TASK TO CARRY OUT ::
Unless it is a picture, every line from the start of the entries through the line with "GPS logging devices." must be retyped exactly.

Stored records
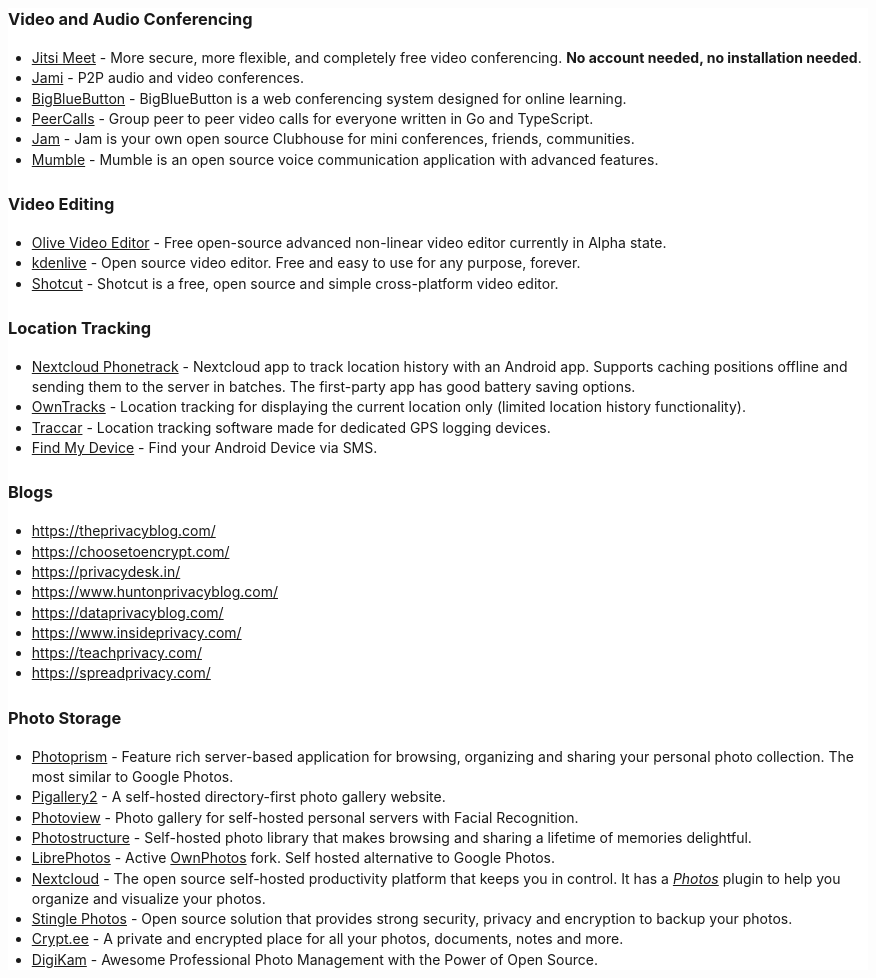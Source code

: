 ### Video and Audio Conferencing
+ [Jitsi Meet](https://meet.jit.si/) - More secure, more flexible, and completely free video conferencing. **No account needed, no installation needed**.
+ [Jami](https://jami.net/) - P2P audio and video conferences.
+ [BigBlueButton](https://bigbluebutton.org/) - BigBlueButton is a web conferencing system designed for online learning.
+ [PeerCalls](https://peercalls.com/) - Group peer to peer video calls for everyone written in Go and TypeScript.
+ [Jam](https://github.com/jam-systems/jam) - Jam is your own open source Clubhouse for mini conferences, friends, communities.
+ [Mumble](https://www.mumble.com/) - Mumble is an open source voice communication application with advanced features.

### Video Editing
+ [Olive Video Editor](https://olivevideoeditor.org/) - Free open-source advanced non-linear video editor currently in Alpha state.
+ [kdenlive](https://kdenlive.org/) - Open source video editor. Free and easy to use for any purpose, forever.
+ [Shotcut](https://www.shotcut.org/) - Shotcut is a free, open source and simple cross-platform video editor.

### Location Tracking
+ [Nextcloud Phonetrack](https://apps.nextcloud.com/apps/phonetrack) - Nextcloud app to track location history with an Android app. Supports caching positions offline and sending them to the server in batches. The first-party app has good battery saving options.
+ [OwnTracks](https://owntracks.org/) - Location tracking for displaying the current location only (limited location history functionality).
+ [Traccar](https://www.traccar.org/) - Location tracking software made for dedicated GPS logging devices.
+ [Find My Device](https://gitlab.com/Nulide/findmydevice) - Find your Android Device via SMS.

### Blogs
- https://theprivacyblog.com/
- https://choosetoencrypt.com/
- https://privacydesk.in/
- https://www.huntonprivacyblog.com/
- https://dataprivacyblog.com/
- https://www.insideprivacy.com/
- https://teachprivacy.com/
- https://spreadprivacy.com/

### Photo Storage
+ [Photoprism](https://photoprism.app/) - Feature rich server-based application for browsing, organizing and sharing your personal photo collection. The most similar to Google Photos.
+ [Pigallery2](http://bpatrik.github.io/pigallery2/) - A self-hosted directory-first photo gallery website.
+ [Photoview](https://photoview.github.io/) - Photo gallery for self-hosted personal servers with Facial Recognition.
+ [Photostructure](https://photostructure.com/) - Self-hosted photo library that makes browsing and sharing a lifetime of memories delightful.
+ [LibrePhotos](https://github.com/LibrePhotos/librephotos) - Active [OwnPhotos](https://github.com/hooram/ownphotos) fork. Self hosted alternative to Google Photos.
+ [Nextcloud](https://nextcloud.com/) - The open source self-hosted productivity platform that keeps you in control. It has a [_Photos_](https://github.com/nextcloud/photos) plugin to help you organize and visualize your photos.
+ [Stingle Photos](https://stingle.org/) - Open source solution that provides strong security, privacy and encryption to backup your photos.
+ [Crypt.ee](https://crypt.ee/) - A private and encrypted place for all your photos, documents, notes and more.
+ [DigiKam](https://www.digikam.org/) - Awesome Professional Photo Management with the Power of Open Source.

RESPONSE FOR THIS EXERCISE ::
Source code

: ### Video and Audio Conferencing
+ [Jitsi Meet](https://meet.jit.si/) - More secure, more flexible, and completely free video conferencing. **No account needed, no installation needed**.
+ [Jami](https://jami.net/) - P2P audio and video conferences.
+ [BigBlueButton](https://bigbluebutton.org/) - BigBlueButton is a web conferencing system designed for online learning.
+ [PeerCalls](https://peercalls.com/) - Group peer to peer video calls for everyone written in Go and TypeScript.
+ [Jam](https://github.com/jam-systems/jam) - Jam is your own open source Clubhouse for mini conferences, friends, communities.
+ [Mumble](https://www.mumble.com/) - Mumble is an open source voice communication application with advanced features.

### Video Editing
+ [Olive Video Editor](https://olivevideoeditor.org/) - Free open-source advanced non-linear video editor currently in Alpha state.
+ [kdenlive](https://kdenlive.org/) - Open source video editor. Free and easy to use for any purpose, forever.
+ [Shotcut](https://www.shotcut.org/) - Shotcut is a free, open source and simple cross-platform video editor.

### Location Tracking
+ [Nextcloud Phonetrack](https://apps.nextcloud.com/apps/phonetrack) - Nextcloud app to track location history with an Android app. Supports caching positions offline and sending them to the server in batches. The first-party app has good battery saving options.
+ [OwnTracks](https://owntracks.org/) - Location tracking for displaying the current location only (limited location history functionality).
+ [Traccar](https://www.traccar.org/) - Location tracking software made for dedicated GPS logging devices.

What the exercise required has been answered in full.